### WHAT THIS TASK INVOLVES
Copy each line of the records that contains the word "single".

[Source texts of formatted documents]
------------------------------
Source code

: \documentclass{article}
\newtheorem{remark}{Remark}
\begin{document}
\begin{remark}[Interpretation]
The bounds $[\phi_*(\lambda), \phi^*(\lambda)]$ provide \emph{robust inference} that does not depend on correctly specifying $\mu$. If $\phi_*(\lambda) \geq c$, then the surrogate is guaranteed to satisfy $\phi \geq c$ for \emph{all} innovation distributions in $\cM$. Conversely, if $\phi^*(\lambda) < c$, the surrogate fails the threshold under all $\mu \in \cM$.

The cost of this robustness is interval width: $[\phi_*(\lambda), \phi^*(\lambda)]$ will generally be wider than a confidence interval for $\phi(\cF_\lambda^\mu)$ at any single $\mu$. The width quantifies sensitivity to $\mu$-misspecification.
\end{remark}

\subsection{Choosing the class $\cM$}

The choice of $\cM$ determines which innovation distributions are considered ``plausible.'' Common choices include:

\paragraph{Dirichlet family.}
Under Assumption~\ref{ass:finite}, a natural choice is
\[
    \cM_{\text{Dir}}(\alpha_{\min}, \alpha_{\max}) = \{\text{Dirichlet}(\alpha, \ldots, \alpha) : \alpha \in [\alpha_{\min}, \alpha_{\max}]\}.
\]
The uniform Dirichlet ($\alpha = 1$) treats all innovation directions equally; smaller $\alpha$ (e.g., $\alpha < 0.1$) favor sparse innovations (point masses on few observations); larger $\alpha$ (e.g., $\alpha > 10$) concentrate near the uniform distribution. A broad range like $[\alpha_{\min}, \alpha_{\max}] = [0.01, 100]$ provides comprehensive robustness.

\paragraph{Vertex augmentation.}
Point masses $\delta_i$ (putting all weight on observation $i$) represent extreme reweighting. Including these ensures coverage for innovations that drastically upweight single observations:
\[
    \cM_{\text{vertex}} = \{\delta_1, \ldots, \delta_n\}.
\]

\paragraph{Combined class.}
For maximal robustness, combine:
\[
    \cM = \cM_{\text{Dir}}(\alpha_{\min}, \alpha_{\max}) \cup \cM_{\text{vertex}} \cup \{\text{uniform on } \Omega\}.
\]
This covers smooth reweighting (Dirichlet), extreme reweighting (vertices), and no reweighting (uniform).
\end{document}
------------------------------
### RESPONSE AREA
The cost of this robustness is interval width: $[\phi_*(\lambda), \phi^*(\lambda)]$ will generally be wider than a confidence interval for $\phi(\cF_\lambda^\mu)$ at any single $\mu$. The width quantifies sensitivity to $\mu$-misspecification.
Point masses $\delta_i$ (putting all weight on observation $i$) represent extreme reweighting. Including these ensures coverage for innovations that drastically upweight single observations:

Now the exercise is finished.